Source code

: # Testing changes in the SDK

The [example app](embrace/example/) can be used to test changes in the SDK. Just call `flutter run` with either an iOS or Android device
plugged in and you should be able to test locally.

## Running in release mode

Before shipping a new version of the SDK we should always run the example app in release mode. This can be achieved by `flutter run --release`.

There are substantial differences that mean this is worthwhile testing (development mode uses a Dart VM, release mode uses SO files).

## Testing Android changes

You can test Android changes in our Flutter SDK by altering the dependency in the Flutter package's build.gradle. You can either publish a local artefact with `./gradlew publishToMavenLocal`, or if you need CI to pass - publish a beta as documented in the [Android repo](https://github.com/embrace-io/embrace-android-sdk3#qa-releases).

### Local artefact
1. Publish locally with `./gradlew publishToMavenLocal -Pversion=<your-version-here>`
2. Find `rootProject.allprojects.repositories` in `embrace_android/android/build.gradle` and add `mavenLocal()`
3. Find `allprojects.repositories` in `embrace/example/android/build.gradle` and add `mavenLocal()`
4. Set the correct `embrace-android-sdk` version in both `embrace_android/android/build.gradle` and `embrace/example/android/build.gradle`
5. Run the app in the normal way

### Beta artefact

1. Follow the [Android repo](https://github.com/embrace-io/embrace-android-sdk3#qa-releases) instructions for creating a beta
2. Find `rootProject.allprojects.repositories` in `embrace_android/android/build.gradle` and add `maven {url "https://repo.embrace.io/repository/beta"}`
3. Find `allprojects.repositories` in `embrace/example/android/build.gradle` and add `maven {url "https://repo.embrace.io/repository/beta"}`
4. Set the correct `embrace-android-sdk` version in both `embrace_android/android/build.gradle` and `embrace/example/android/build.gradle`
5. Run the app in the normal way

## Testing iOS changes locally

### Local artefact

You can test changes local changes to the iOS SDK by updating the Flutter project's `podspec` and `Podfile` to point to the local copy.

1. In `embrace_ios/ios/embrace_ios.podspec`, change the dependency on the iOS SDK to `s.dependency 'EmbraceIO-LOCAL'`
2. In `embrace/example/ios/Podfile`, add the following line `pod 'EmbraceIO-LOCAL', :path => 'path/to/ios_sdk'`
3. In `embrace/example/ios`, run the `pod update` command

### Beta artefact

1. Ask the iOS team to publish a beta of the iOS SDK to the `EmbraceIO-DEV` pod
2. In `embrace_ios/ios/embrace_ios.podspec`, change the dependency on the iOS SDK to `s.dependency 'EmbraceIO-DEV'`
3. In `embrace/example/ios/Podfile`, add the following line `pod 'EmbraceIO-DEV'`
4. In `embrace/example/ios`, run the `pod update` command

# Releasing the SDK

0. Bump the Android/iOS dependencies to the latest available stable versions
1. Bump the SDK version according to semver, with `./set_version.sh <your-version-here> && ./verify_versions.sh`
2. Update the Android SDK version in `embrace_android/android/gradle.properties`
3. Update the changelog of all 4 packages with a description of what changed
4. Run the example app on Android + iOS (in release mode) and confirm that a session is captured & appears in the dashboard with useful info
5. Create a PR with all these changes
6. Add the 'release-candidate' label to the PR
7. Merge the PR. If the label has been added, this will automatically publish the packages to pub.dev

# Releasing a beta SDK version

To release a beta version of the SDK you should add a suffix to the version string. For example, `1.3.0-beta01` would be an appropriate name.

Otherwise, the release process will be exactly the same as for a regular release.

--

- PROBLEM
Nothing but a number belongs in the answer, namely how many lines above include "packages".

- FINISHED EXERCISE
2